▽

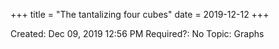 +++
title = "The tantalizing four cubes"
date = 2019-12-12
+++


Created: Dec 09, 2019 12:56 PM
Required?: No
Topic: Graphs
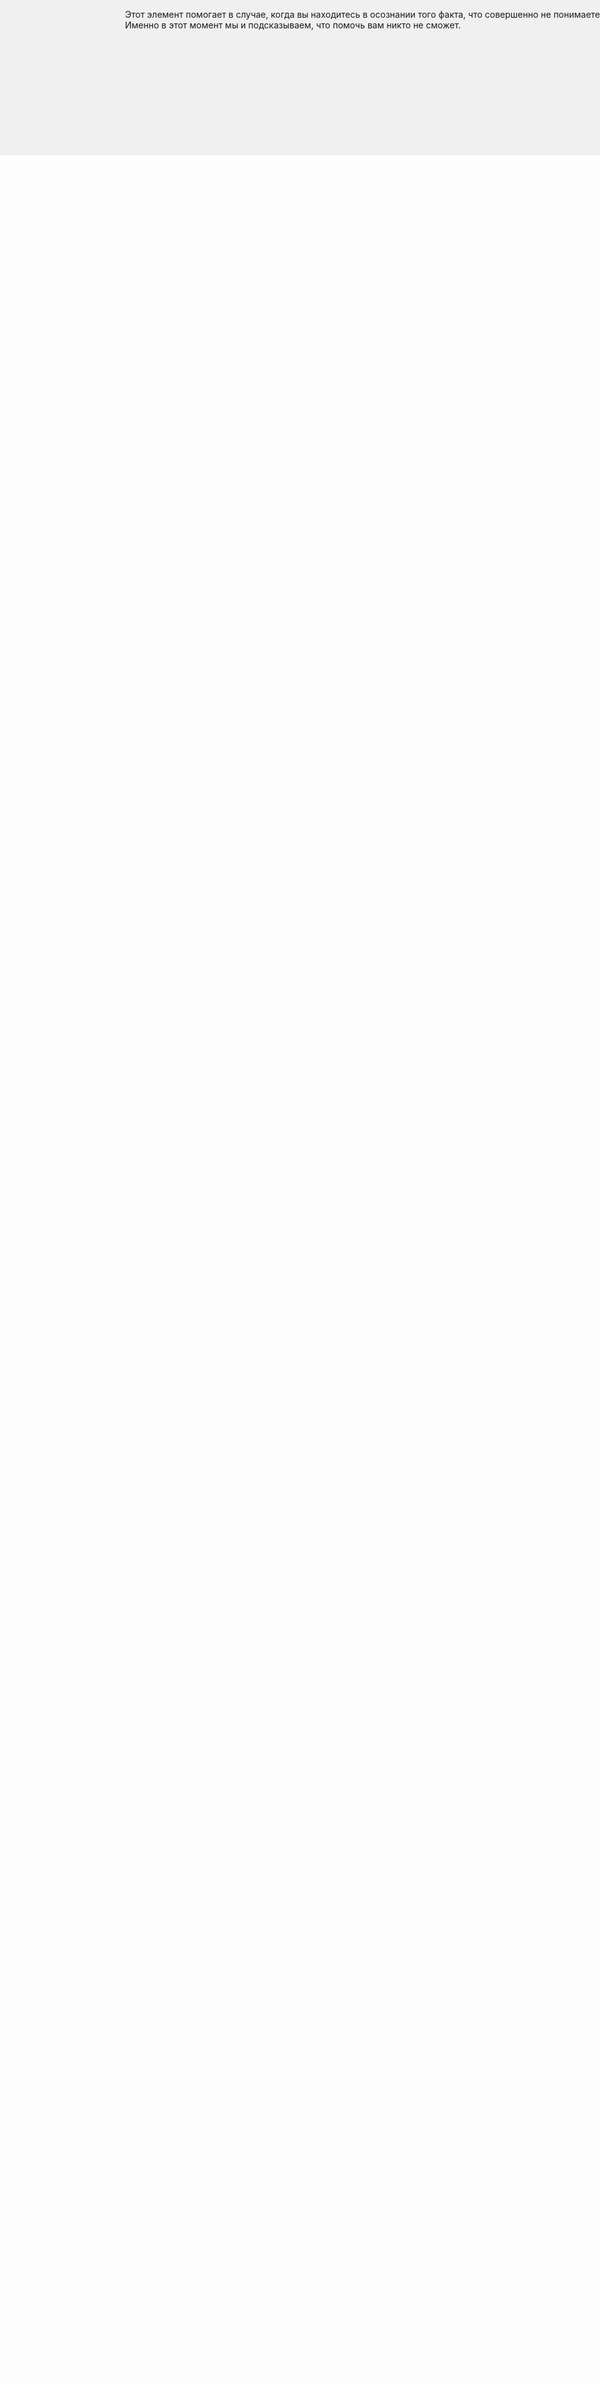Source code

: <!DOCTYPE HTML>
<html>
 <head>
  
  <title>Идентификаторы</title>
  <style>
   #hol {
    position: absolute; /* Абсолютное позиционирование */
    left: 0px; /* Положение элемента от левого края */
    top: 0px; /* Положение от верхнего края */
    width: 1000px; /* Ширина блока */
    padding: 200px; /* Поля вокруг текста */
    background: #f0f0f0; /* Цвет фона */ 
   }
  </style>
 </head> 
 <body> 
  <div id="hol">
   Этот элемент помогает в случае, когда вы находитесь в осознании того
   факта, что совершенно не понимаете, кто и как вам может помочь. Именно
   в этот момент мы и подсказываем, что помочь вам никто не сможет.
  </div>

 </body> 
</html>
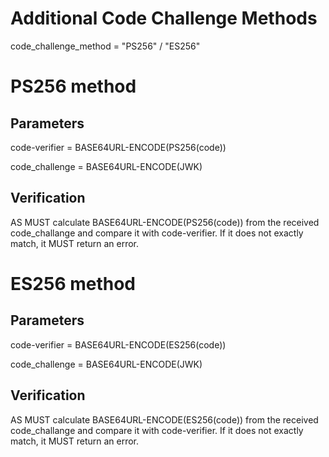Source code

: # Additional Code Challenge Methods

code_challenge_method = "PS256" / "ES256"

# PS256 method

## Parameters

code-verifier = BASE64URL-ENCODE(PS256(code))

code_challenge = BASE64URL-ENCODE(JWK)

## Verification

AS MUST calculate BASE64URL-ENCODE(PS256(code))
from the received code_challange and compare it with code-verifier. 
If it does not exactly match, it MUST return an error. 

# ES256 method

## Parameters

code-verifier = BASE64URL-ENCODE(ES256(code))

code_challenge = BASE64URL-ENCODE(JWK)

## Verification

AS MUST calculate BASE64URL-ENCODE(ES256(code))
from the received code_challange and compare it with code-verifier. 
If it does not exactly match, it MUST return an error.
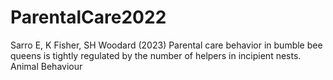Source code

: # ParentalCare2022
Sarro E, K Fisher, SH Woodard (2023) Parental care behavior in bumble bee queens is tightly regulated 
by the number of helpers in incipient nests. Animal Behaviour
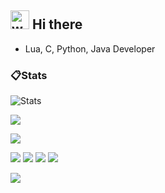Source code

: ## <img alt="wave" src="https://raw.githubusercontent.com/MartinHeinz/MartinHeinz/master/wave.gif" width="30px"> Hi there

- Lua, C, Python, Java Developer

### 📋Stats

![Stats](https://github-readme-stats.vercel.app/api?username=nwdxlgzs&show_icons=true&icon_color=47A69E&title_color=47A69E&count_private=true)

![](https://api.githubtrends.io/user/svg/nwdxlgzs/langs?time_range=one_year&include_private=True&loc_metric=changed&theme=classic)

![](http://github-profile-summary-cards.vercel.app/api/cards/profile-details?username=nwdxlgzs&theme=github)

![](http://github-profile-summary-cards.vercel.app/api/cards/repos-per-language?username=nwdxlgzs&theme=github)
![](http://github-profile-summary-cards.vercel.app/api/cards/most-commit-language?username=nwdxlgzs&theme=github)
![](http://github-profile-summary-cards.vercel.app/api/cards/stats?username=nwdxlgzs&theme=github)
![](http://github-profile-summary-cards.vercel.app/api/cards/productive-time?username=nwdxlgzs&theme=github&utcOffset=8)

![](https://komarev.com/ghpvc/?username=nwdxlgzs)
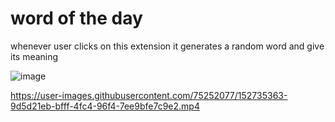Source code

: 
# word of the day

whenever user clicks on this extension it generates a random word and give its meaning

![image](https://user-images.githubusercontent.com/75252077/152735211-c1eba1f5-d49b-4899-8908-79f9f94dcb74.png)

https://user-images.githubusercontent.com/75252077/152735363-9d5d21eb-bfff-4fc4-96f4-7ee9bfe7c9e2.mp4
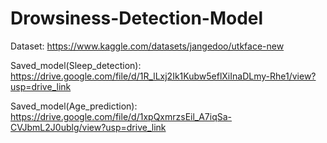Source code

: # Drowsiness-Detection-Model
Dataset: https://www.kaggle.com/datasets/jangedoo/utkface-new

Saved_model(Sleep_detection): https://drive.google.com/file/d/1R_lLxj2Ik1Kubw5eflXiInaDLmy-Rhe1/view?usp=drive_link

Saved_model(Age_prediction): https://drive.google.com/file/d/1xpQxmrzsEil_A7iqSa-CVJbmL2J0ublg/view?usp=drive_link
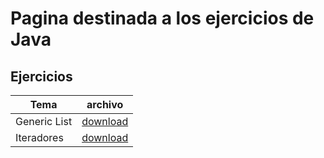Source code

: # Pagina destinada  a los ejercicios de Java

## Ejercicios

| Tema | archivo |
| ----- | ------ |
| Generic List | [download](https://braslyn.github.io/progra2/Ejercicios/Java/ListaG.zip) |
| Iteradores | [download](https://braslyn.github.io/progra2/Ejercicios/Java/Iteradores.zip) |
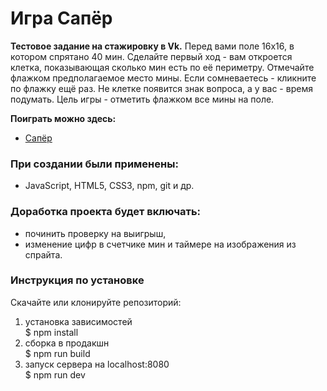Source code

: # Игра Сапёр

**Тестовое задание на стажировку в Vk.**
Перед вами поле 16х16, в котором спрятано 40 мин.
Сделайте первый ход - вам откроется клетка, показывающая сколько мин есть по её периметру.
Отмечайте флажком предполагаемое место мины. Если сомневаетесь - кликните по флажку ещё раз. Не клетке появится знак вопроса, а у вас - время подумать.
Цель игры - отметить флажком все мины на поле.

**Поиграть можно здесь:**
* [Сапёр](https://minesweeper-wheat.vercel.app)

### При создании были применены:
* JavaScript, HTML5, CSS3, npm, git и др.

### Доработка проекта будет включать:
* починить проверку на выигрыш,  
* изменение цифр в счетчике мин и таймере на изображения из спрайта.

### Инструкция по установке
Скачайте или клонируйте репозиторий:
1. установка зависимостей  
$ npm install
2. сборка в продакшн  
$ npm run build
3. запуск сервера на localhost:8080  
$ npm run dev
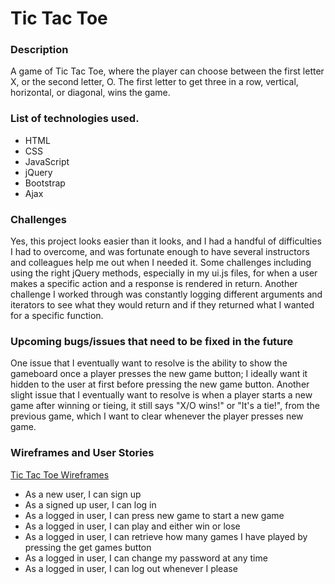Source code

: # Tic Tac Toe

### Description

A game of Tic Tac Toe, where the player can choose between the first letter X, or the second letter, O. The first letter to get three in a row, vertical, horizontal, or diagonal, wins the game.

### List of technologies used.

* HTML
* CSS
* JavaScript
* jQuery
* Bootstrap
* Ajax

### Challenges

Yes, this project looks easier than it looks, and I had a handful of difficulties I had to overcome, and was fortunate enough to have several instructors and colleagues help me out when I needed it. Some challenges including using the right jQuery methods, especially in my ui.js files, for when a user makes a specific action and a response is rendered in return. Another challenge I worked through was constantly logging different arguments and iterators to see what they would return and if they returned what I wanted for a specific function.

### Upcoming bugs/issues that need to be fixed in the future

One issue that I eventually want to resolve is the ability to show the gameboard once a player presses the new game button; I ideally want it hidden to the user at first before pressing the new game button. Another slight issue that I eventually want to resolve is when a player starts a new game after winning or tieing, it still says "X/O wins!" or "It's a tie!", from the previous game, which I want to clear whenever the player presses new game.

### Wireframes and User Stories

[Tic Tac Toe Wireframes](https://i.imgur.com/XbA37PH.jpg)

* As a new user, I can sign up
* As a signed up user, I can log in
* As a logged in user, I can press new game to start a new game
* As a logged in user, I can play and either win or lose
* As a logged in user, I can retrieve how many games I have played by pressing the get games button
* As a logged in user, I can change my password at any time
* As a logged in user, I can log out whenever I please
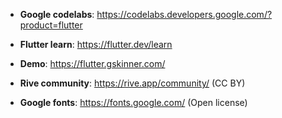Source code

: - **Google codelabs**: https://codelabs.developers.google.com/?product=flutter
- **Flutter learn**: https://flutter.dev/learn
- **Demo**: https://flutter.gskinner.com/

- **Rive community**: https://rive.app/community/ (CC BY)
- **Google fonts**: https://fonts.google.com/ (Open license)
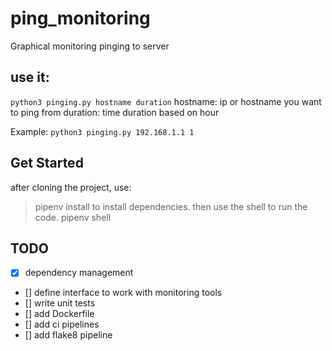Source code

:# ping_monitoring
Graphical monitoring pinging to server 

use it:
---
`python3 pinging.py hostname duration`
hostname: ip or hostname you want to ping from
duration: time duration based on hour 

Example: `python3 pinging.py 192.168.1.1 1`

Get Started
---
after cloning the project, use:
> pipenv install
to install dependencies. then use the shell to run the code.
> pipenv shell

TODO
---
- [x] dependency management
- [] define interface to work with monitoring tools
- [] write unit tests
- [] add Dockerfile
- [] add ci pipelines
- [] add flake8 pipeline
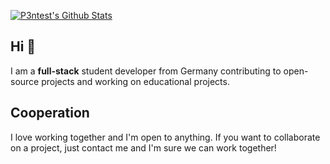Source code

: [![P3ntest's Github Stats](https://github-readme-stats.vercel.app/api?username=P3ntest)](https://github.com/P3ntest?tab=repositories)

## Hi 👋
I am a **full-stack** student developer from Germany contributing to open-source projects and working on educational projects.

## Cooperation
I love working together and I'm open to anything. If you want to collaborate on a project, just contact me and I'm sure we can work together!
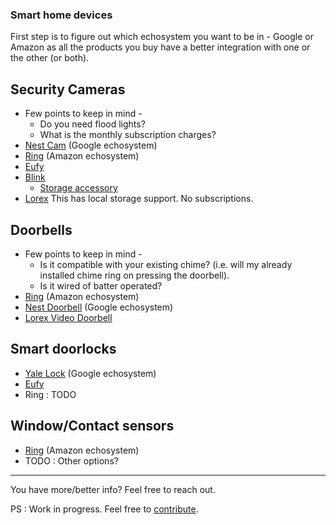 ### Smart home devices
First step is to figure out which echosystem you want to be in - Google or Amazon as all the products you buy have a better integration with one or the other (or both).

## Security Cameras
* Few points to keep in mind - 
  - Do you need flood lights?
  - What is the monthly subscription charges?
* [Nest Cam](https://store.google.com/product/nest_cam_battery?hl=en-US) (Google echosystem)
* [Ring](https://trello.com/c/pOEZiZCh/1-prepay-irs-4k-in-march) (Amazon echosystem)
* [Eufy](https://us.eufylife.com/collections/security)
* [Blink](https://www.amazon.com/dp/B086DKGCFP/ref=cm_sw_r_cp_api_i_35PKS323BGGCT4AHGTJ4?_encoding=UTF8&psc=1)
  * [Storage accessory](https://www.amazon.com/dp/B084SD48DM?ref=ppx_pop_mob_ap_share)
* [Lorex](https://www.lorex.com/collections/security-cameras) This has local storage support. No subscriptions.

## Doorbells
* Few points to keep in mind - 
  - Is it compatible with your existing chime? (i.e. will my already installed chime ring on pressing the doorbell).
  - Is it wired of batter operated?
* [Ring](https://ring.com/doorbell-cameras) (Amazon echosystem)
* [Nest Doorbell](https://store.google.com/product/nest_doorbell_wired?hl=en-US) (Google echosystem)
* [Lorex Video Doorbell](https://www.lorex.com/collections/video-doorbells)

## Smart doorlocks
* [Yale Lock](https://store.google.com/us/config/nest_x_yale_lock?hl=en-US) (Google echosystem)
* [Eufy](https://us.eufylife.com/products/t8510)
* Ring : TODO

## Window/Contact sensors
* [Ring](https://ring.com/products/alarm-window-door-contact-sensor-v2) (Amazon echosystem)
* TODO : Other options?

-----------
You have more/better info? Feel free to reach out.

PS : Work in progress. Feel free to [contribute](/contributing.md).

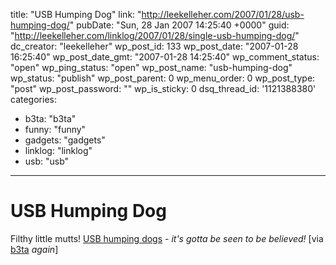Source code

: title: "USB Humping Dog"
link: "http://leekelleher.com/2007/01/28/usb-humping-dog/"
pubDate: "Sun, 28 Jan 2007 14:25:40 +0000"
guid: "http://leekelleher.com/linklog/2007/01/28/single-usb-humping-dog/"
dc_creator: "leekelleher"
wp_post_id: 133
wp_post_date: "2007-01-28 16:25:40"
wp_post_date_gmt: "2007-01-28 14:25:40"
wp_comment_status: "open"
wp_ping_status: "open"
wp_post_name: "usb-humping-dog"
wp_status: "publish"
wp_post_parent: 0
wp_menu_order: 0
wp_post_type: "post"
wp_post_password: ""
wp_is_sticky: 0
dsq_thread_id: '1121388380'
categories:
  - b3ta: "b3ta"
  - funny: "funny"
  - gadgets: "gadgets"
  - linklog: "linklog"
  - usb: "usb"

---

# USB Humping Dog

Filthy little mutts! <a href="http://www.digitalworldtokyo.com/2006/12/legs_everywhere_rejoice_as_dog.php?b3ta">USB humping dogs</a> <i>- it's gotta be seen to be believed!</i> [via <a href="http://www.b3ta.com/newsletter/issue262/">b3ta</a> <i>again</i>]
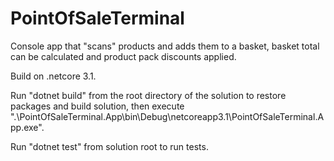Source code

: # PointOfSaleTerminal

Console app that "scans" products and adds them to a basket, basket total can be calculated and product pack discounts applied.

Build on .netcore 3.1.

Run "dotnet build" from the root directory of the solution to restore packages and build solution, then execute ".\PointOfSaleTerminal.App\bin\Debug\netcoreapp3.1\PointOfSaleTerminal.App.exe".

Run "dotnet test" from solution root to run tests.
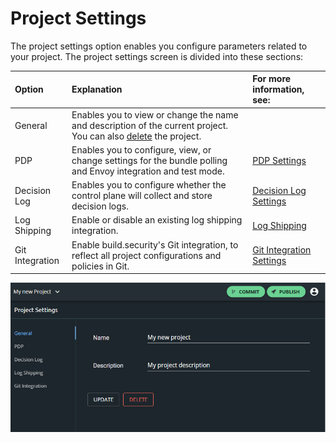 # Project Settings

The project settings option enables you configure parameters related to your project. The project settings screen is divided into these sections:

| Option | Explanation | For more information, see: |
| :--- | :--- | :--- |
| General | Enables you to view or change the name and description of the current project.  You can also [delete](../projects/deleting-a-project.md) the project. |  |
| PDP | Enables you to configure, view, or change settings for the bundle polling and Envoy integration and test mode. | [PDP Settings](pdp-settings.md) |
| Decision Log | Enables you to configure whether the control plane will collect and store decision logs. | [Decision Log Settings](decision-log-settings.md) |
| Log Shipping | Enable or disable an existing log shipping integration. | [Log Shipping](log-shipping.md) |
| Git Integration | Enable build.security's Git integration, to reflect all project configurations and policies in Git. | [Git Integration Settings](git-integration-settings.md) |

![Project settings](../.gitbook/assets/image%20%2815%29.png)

△

| Problem statement |
Repeat exactly the lines from the first line of the records above through the line containing "position: absolute; /*", both included. Leave out the pictures.

| Task response |
 +++
title = "The tantalizing four cubes"
date = 2019-12-12
+++


Created: Dec 09, 2019 12:56 PM
Required?: No
Topic: Graphs
Source code

: <!DOCTYPE HTML>
<html>
 <head>
  
  <title>Идентификаторы</title>
  <style>
   #hol {
    position: absolute; /* Абсолютное позиционирование */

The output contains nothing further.